A tutta prima l’accostamento tra Lucio Fontana (Rosario, Argentina, 1899 – Comabbio, 1968) e Giorgio Morandi (Bologna, 1890 – 1964), due maestri diversissimi l’uno dall’altro – per carattere, formazione culturale, modi di intendere il gesto creativo –, può apparire sorprendente.
“Fontana”, ha scritto Vittorio Sgarbi, “rifiuta l’arte dei pennelli e degli scalpelli”. Partito da un’esperienza figurativa (era stato allievo di Adolfo Wildt all’Accademia di Brera), alla fine degli anni Quaranta realizza un totale distacco rispetto a tutto lo svolgimento dell’arte del passato. Il suo fare creativo non mira più a rappresentare o a reinterpretare la realtà oggettiva. L’atto di lacerare e perforare la superficie della tela con lunghi tagli verticali e paralleli, o con buchi di varia grandezza, si configura inevitabilmente come un gesto risoluto, provocatorio, di sfida nei confronti dell’ordine tradizionale del linguaggio: un gesto dagli effetti destabilizzanti, condotto con “laconica, lucida infallibilità” (Marco Di Capua), in cui la trasgressione confina con il rifiuto iconoclasta della cultura figurativa classica.
Morandi, anche nella fase finale del suo percorso pittorico, quando le atmosfere dei suoi quadri si fanno sempre più rarefatte ed evanescenti, ed egli sembra inavvertitamente accostarsi all’arte astratta, rimane pur sempre ancorato a una pittura di solido impianto figurativo, trovando nella natura morta e nel paesaggio i generi a lui congeniali, frequentati con assidua, quasi esclusiva insistenza, attraverso i quali condurre la propria ricerca.

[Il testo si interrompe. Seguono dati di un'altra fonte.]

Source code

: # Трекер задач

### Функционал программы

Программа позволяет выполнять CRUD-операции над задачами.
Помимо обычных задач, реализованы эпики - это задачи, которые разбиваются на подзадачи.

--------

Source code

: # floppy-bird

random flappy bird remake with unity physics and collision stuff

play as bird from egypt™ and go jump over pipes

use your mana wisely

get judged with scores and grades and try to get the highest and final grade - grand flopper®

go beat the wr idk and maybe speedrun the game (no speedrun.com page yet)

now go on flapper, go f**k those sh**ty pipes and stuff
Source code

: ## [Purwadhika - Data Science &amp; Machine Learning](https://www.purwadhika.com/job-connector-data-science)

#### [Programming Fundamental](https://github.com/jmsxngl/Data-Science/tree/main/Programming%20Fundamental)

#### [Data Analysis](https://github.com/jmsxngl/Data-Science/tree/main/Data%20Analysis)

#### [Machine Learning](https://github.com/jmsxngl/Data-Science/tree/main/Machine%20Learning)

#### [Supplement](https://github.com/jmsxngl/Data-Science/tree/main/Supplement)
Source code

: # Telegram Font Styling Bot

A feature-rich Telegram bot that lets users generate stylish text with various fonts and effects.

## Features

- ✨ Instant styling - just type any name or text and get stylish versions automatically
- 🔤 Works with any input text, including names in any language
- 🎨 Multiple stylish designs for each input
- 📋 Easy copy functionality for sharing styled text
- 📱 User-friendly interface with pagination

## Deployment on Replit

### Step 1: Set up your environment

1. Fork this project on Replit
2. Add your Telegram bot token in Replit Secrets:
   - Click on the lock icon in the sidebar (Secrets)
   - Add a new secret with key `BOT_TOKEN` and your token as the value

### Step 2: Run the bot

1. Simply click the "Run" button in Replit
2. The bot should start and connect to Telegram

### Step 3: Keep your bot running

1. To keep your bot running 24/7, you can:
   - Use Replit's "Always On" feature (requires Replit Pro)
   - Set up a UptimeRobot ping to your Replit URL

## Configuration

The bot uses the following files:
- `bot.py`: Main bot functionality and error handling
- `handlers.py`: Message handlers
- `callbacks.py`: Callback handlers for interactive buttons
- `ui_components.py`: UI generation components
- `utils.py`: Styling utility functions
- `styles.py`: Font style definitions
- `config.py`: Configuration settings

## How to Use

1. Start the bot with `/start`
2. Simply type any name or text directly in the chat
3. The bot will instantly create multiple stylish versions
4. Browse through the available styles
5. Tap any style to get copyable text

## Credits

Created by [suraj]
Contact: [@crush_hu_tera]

Tant’è, Maria Cristina Bandera e Sergio Risaliti, i curatori della rassegna in programma sino al 14 settembre 2025 al CAMeC – Centro d’Arte Moderna e Contemporanea di La Spezia, hanno inteso accostare le creazioni di Fontana e Morandi per rinvenirvi punti di convergenza non occasionali, nuclei di interesse comune. “Non c’è contrasto, ma una tensione comune”, precisa Sergio Risaliti. “Entrambi si confrontano con l’idea dell’infinito, uno attraverso la rarefazione della visione, l’altro attraverso il gesto radicale”.
In sostanza ciò che avvicina il pittore dei tagli e il pittore delle bottiglie è la rinuncia a riprodurre la realtà fenomenica: la volontà di indirizzare “lo sguardo verso l’infinito e l’invisibile”.
Lavorando per sottrazione, Morandi si è dedicato alla “poesia senza tempo del colore e della forma”. I suoi spogli e silenti paesaggi emiliani, restituiti attraverso tonalità sommesse e austere, sono immersi in un tempo sospeso (in mostra spiccano un magnifico Paesaggio con grande pioppo, del 1927, il Cortile di via Fondazza, del 1958, e un tardo Paesaggio, del 1961). Le bottiglie e gli altri umili oggetti di uso comune che compongono le sue ormai celebri nature morte, appaiono calati in uno mondo altro, irreale, sottratto alle contingenze spazio-temporali (Natura morta, 1947, Museo Morandi di Bologna; Fiori, 1948, GAM di Torino; Natura morta, 1956, Collezione Banca Monte dei Paschi di Siena).
Fontana insegue un’inedita concezione dell’arte facendo tabula rasa, attraverso varchi e fenditure, dei limiti fisici, bidimensionali della pittura. Lacerando a colpi di rasoio la superficie del quadro dipinto a tinte uniformi, egli sperimenta un rapporto nuovo tra la tela e gli spazi misteriosi, incommensurabili, ignoti, che si aprono oltre il vuoto prodotto dai tagli e dai buchi: un vuoto che, come accade nelle Attese esposte a La Spezia (notevoli, in particolare, le idropitture in rosso del 1961 e 1967, così come taluni Concetti spaziali: la Fine di Dio, 1963, il Teatrino, 1965, l’Ellisse e la Pillola, 1967), acquista una dimensione cosmica, leopardiana.